Word for word, return the lines below from the first through the line that has "broadcasting, allowing tensors", dropping the pictures.

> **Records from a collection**
^^^^

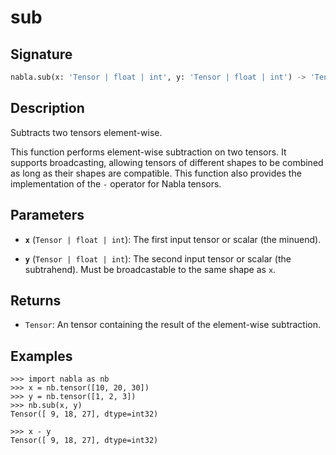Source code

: # sub

## Signature

```python
nabla.sub(x: 'Tensor | float | int', y: 'Tensor | float | int') -> 'Tensor'
```

## Description

Subtracts two tensors element-wise.

This function performs element-wise subtraction on two tensors. It supports
broadcasting, allowing tensors of different shapes to be combined as long
as their shapes are compatible. This function also provides the
implementation of the `-` operator for Nabla tensors.

## Parameters

- **`x`** (`Tensor | float | int`): The first input tensor or scalar (the minuend).

- **`y`** (`Tensor | float | int`): The second input tensor or scalar (the subtrahend). Must be broadcastable to the same shape as `x`.

## Returns

- `Tensor`: An tensor containing the result of the element-wise subtraction.

## Examples

```pycon
>>> import nabla as nb
>>> x = nb.tensor([10, 20, 30])
>>> y = nb.tensor([1, 2, 3])
>>> nb.sub(x, y)
Tensor([ 9, 18, 27], dtype=int32)

>>> x - y
Tensor([ 9, 18, 27], dtype=int32)
```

^^^^

> **Expected answer**
Source code

: # sub

## Signature

```python
nabla.sub(x: 'Tensor | float | int', y: 'Tensor | float | int') -> 'Tensor'
```

## Description

Subtracts two tensors element-wise.

This function performs element-wise subtraction on two tensors. It supports
broadcasting, allowing tensors of different shapes to be combined as long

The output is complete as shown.